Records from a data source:
+ + + + + + +
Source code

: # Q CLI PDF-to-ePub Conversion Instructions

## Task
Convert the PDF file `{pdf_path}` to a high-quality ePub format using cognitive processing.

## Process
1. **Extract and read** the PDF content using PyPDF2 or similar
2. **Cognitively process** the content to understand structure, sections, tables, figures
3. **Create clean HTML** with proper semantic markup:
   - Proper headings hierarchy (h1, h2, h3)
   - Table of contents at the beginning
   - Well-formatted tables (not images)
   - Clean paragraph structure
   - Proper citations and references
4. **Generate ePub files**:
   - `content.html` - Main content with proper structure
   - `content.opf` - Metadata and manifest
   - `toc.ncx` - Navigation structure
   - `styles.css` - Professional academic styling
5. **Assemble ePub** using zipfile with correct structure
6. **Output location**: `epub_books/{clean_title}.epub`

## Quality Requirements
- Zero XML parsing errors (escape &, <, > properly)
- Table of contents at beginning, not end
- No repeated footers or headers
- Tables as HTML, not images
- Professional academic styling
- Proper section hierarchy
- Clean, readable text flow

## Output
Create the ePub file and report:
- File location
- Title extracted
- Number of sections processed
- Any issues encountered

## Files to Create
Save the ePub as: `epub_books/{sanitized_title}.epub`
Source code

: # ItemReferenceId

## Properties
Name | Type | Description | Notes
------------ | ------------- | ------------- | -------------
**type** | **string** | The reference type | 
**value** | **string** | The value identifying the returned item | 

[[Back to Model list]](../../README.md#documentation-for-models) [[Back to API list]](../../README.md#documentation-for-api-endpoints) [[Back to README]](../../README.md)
+ + + + + + +
### EXERCISE DESCRIPTION
Return every entry verbatim.

### EXERCISE OUTPUT
Source code

: # Q CLI PDF-to-ePub Conversion Instructions

## Task
Convert the PDF file `{pdf_path}` to a high-quality ePub format using cognitive processing.

## Process
1. **Extract and read** the PDF content using PyPDF2 or similar
2. **Cognitively process** the content to understand structure, sections, tables, figures
3. **Create clean HTML** with proper semantic markup:
   - Proper headings hierarchy (h1, h2, h3)
   - Table of contents at the beginning
   - Well-formatted tables (not images)
   - Clean paragraph structure
   - Proper citations and references
4. **Generate ePub files**:
   - `content.html` - Main content with proper structure
   - `content.opf` - Metadata and manifest
   - `toc.ncx` - Navigation structure
   - `styles.css` - Professional academic styling
5. **Assemble ePub** using zipfile with correct structure
6. **Output location**: `epub_books/{clean_title}.epub`

## Quality Requirements
- Zero XML parsing errors (escape &, <, > properly)
- Table of contents at beginning, not end
- No repeated footers or headers
- Tables as HTML, not images
- Professional academic styling
- Proper section hierarchy
- Clean, readable text flow

## Output
Create the ePub file and report:
- File location
- Title extracted
- Number of sections processed
- Any issues encountered

## Files to Create
Save the ePub as: `epub_books/{sanitized_title}.epub`
Source code

: # ItemReferenceId

## Properties
Name | Type | Description | Notes
------------ | ------------- | ------------- | -------------
**type** | **string** | The reference type | 
**value** | **string** | The value identifying the returned item | 

[[Back to Model list]](../../README.md#documentation-for-models) [[Back to API list]](../../README.md#documentation-for-api-endpoints) [[Back to README]](../../README.md)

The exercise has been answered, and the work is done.